TASK DESCRIPTION: Below are the records; tally the lines that include "click" and report only the total.

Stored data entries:
━━━

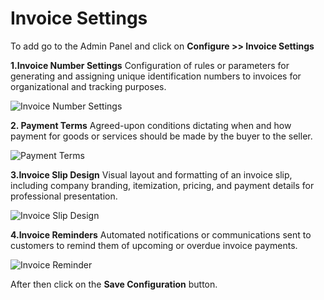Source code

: # Invoice Settings

To add go to the Admin Panel and click on **Configure >> Invoice Settings**

**1.Invoice Number Settings** Configuration of rules or parameters for generating and assigning unique identification numbers to invoices for organizational and tracking purposes.

![Invoice Number Settings](../../assets/2.2.0/images/configure/invoicenumberSettings.png)

**2. Payment Terms** Agreed-upon conditions dictating when and how payment for goods or services should be made by the buyer to the seller.

![Payment Terms](../../assets/2.2.0/images/configure/paymentTerms.png)

**3.Invoice Slip Design** Visual layout and formatting of an invoice slip, including company branding, itemization, pricing, and payment details for professional presentation.

![Invoice Slip Design](../../assets/2.2.0/images/configure/invoiceSlip.png)

**4.Invoice Reminders** Automated notifications or communications sent to customers to remind them of upcoming or overdue invoice payments.

![Invoice Reminder](../../assets/2.2.0/images/configure/invoiceReminder.png)

After then click on the **Save Configuration** button.
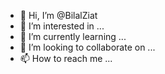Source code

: - 👋 Hi, I’m @BilalZiat
- 👀 I’m interested in ...
- 🌱 I’m currently learning ...
- 💞️ I’m looking to collaborate on ...
- 📫 How to reach me ...

<!---
BilalZiat/BilalZiat is a ✨ special ✨ repository because its `README.md` (this file) appears on your GitHub profile.
You can click the Preview link to take a look at your changes.
--->
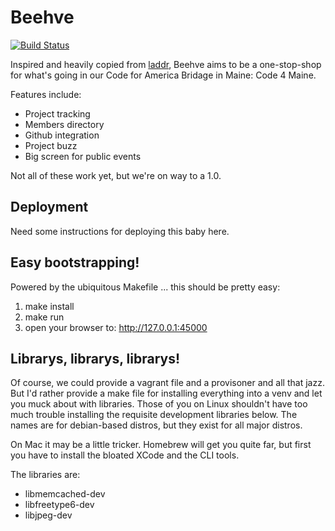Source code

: Beehve
======

[![Build
Status](https://travis-ci.org/Code4Maine/beehve.svg?branch=master)](https://travis-ci.org/Code4Maine/beehve)

Inspired and heavily copied from
[laddr](http://github.com/CfABrigadePhiladelphia/laddr), Beehve aims to be a
one-stop-shop for what's going in our Code for America Bridage in Maine: Code 4
Maine. 

Features include:

  * Project tracking
  * Members directory
  * Github integration
  * Project buzz
  * Big screen for public events

Not all of these work yet, but we're on way to a 1.0.


Deployment
----------

Need some instructions for deploying this baby here.

Easy bootstrapping!
-------------------

Powered by the ubiquitous Makefile ... this should be pretty easy:

1. make install
2. make run
3. open your browser to: http://127.0.0.1:45000


Librarys, librarys, librarys!
-----------------------------

Of course, we could provide a vagrant file and a provisoner and all 
that jazz. But I'd rather provide a make file for installing everything
into a venv and let you muck about with libraries. Those of you on
Linux shouldn't have too much trouble installing the requisite development
libraries below. The names are for debian-based distros, but they 
exist for all major distros. 

On Mac it may be a little tricker. Homebrew will get you quite far, but
first you have to install the bloated XCode and the CLI tools.

The libraries are:

  * libmemcached-dev
  * libfreetype6-dev
  * libjpeg-dev

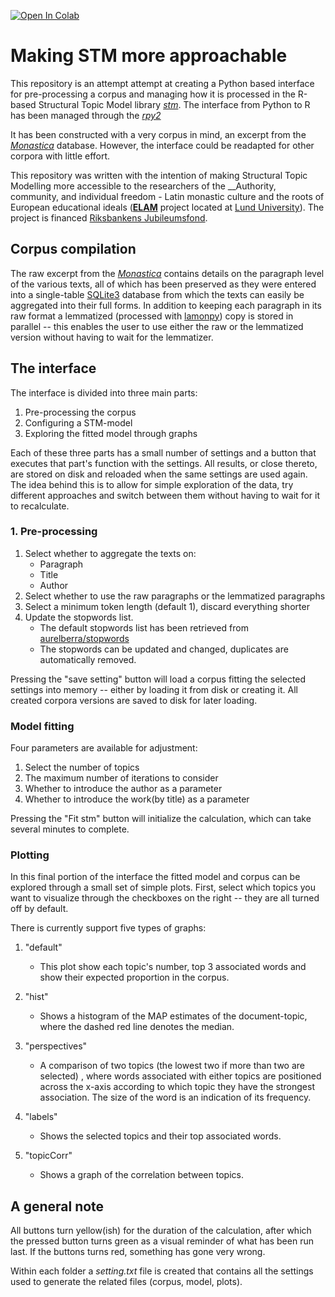 <a href="https://colab.research.google.com/github/MatJohaDH/elam_stm_prep/blob/main/ELAM_STM_notebook.ipynb"><img data-canonical-src="https://colab.research.google.com/assets/colab-badge.svg" alt="Open In Colab" src="https://camo.githubusercontent.com/84f0493939e0c4de4e6dbe113251b4bfb5353e57134ffd9fcab6b8714514d4d1/68747470733a2f2f636f6c61622e72657365617263682e676f6f676c652e636f6d2f6173736574732f636f6c61622d62616467652e737667"></a>

# Making STM more approachable

This repository is an attempt attempt at creating a Python based interface
for pre-processing a corpus and managing how it is processed in the R-based
Structural Topic Model library [_stm_](https://cran.r-project.org/web/packages/stm/index.html). The interface from Python to R has been managed through the [_rpy2_](https://pypi.org/project/rpy2/)

It has been constructed with a very corpus in mind, an excerpt from the
[_Monastica_](https://monastca.ht.lu.se) database.
However, the interface could be readapted for other corpora with little effort.

This repository was written with the intention of making Structural Topic
Modelling more accessible to the researchers of the
__Authority, community, and individual freedom - Latin monastic culture and
the roots of European educational ideals
([__ELAM__](https://projekt.ht.lu.se/monasticism)
project located at [Lund University](https://portal.research.lu.se/sv/projects/authority-community-and-individual-freedom-latin-monastic-culture)).
The project is financed [Riksbankens Jubileumsfond](https://www.rj.se/anslag/2021/auktoritet-samhalle-och-individuell-frihet--det-latinska-klostervasendet-och-rotterna-till-europas-utbildningsideal/).


## Corpus compilation

The raw excerpt from the [_Monastica_](https://monastca.ht.lu.se) contains
details on the paragraph level of the various texts, all of which has been
preserved as they were entered into a single-table
[SQLite3](https://www.sqlite.org) database from which the texts can easily be
aggregated into their full forms. In addition to keeping each paragraph in its
raw format a lemmatized
(processed with [lamonpy](https://pypi.org/project/lamonpy)) copy is stored in
parallel -- this enables the user to use either the raw or the lemmatized
version without having to wait for the lemmatizer.

## The interface

The interface is divided into three main parts:
1. Pre-processing the corpus
2. Configuring a STM-model
3. Exploring the fitted model through graphs

Each of these three parts has a small number of settings and a button that
executes that part's function with the settings. All results, or close
thereto, are stored on disk and reloaded when the same settings are used again.
The idea behind this is to allow for simple exploration of the data, try
different approaches and switch between them without having to wait for it to
recalculate.

### 1. Pre-processing

1. Select whether to aggregate the texts on:
    - Paragraph
    - Title
    - Author
2. Select whether to use the raw paragraphs or the lemmatized paragraphs
3. Select a minimum token length (default 1), discard everything shorter
4. Update the stopwords list.
    - The default stopwords list has been retrieved from [aurelberra/stopwords](https://github.com/aurelberra/stopwords/blob/master/stopwords_latin.txt)
    - The stopwords can be updated and changed, duplicates are automatically removed.

Pressing the "save setting" button will load a corpus fitting the selected
settings into memory -- either by loading it from disk or creating it. All
created corpora versions are saved to disk for later loading.

### Model fitting

Four parameters are available for adjustment:
1. Select the number of topics
2. The maximum number of iterations to consider
3. Whether to introduce the author as a parameter
4. Whether to introduce the work(by title) as a parameter

Pressing the "Fit stm" button will initialize the calculation, which can take
several minutes to complete.

### Plotting

In this final portion of the interface the fitted model and corpus can be
explored through a small set of simple plots. First, select which topics you want to visualize through the checkboxes on the right -- they are all turned off by default.


There is currently support five types of graphs:
1. "default"
    - This plot show each topic's number, top 3 associated words and show their
    expected proportion in the corpus.

2. "hist"
    - Shows a histogram of the MAP estimates of the document-topic, where the
    dashed red line denotes the median.

3. "perspectives"
    - A comparison of two topics (the lowest two if more than two are selected)
    , where words associated with either topics are positioned across the
    x-axis according to which topic they have the strongest association.
    The size of the word is an indication of its frequency.

4. "labels"
    - Shows the selected topics and their top associated words.

5. "topicCorr"
    - Shows a graph of the correlation between topics.

## A general note

All buttons turn yellow(ish) for the duration of the calculation, after which
the pressed button turns green as a visual reminder of what has been run last.
If the buttons turns red, something has gone very wrong.

Within each folder a *setting.txt* file is created that contains all the
settings used to generate the related files (corpus, model, plots).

━━━

COMPLETED TASK: 3